Los cambios y las oportunidades:
Los empresarios son personas que tienen la capacidad de
descubrir y evaluar oportunidades de negocios, de reunir
los recursos necesarios para aprovecharlas y de actuar
en forma apropiada para lograr el éxito. Para el
común de las personas, es frecuente que el cambio
sea algo aterrador y que se debe evitar. Sin embargo,
para los emprendedores el cambio es algo normal. Buscan
el cambio, responden a éste y lo aprovechan como
una oportunidad. Esta adaptación al cambio constituye
la base para promover la innovación.
Creatividad y visión
de conjunto: La imaginación es uno de
los rasgos distintivos de los empresarios y una de las
razones por las que logran el éxito en sus negocios.
Tienen la capacidad de detectar oportunidades que la mayoría
de las personas no ven y además captan los distintos
escenarios y circunstancias alternativas.
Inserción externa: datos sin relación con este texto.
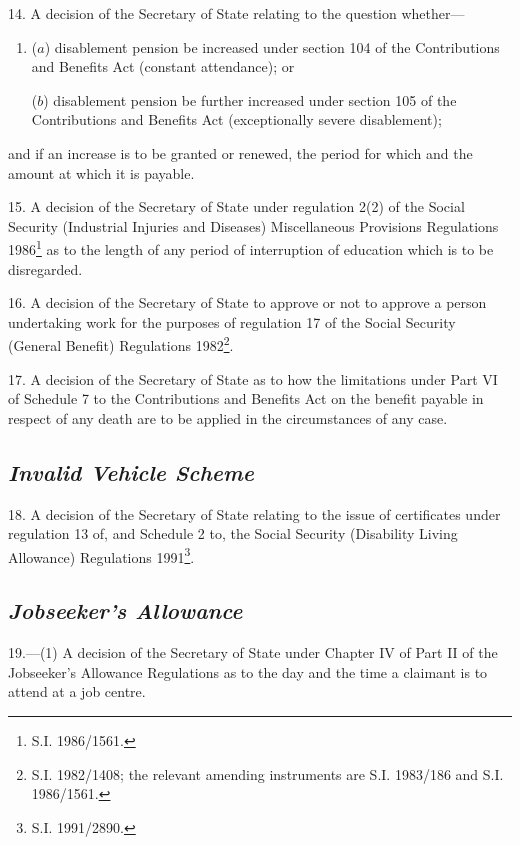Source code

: \documentclass[12pt,a4paper]{article}
\begin{document}
14.  A decision of the Secretary of State relating to the question whether—
\begin{enumerate}\item[]
($a$) disablement pension be increased under section 104 of the Contributions and Benefits Act (constant attendance); or

($b$) disablement pension be further increased under section 105 of the Contributions and Benefits Act (exceptionally severe disablement);
\end{enumerate}
and if an increase is to be granted or renewed, the period for which and the amount at which it is payable.

\medskip

15.  A decision of the Secretary of State under regulation 2(2) of the Social Security (Industrial Injuries and Diseases) Miscellaneous Provisions Regulations 1986\footnote{\frenchspacing S.I. 1986/1561.} as to the length of any period of interruption of education which is to be disregarded.

\medskip

16.  A decision of the Secretary of State to approve or not to approve a person undertaking work for the purposes of regulation 17 of the Social Security (General Benefit) Regulations 1982\footnote{\frenchspacing S.I. 1982/1408; the relevant amending instruments are S.I. 1983/186 and S.I. 1986/1561.}.

\medskip

17.  A decision of the Secretary of State as to how the limitations under Part VI of Schedule 7 to the Contributions and Benefits Act on the benefit payable in respect of any death are to be applied in the circumstances of any case.

\subsection*{\itshape Invalid Vehicle Scheme}

18.  A decision of the Secretary of State relating to the issue of certificates under regulation 13 of, and Schedule 2 to, the Social Security (Disability Living Allowance) Regulations 1991\footnote{\frenchspacing S.I. 1991/2890.}.

\subsection*{\itshape Jobseeker’s Allowance}

19.—(1) A decision of the Secretary of State under Chapter IV of Part II of the Jobseeker’s Allowance Regulations as to the day and the time a claimant is to attend at a job centre.
\end{document}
Es frecuente que los emprendedores
vean las cosas en una forma integrada; tienen la capacidad
de ver el "conjunto" mientras otros sólo
ven las partes.
Existe un proceso de reconocimiento
del terreno, que se basa en captar toda la información
posible, para permitir al empresario ver todo el ambiente
del negocio y le ayuda a visualizar el panorama de la
actividad que va a desarrollar. También le permite
determinar el escenario competitivo.
Iniciativa y perfeccionamiento:
Una cualidad distintiva de los empresarios que logran
éxito en su negocios, es que tienen empuje y dinamismo
para actuar, llevando a la práctica sus ideas.
Muchas personas pueden tener buenas ideas, pero si estas
no se convierten en acción es imposible lograr
los propósitos.
Un buen empresario también demanda calidad y eficiencia.
Se esfuerza por hacer las cosas mejor, más rápido
y más conveniente. Trata de alcanzar y sobrepasar
los estándares de calidad.
La motivación:
Los empresarios no solamente están guiados por
el afán de ganar dinero. Existen otros factores
de motivación que son tan importantes como la obtención
de ganancias. Algunos de los más relevantes pueden
ser:
• Realizar una actividad
que le permita emplear sus capacidades y talentos personales.
• Disponer de su vida con mayor independencia.
• Construir algo para la familia.
• Encontrar satisfacción enfrentando riesgos
y desafíos.
• Vivir como y donde uno elija.
Hay ventajas y desventajas
en ser empresario. La vida está llena
de desafíos, satisfacciones y sacrificios personales,
así como también tensiones. Cualquier persona
que esté considerando realizar un emprendimiento,
debe ponderar con cuidado estos factores antes de hacer
un compromiso personal y financiero.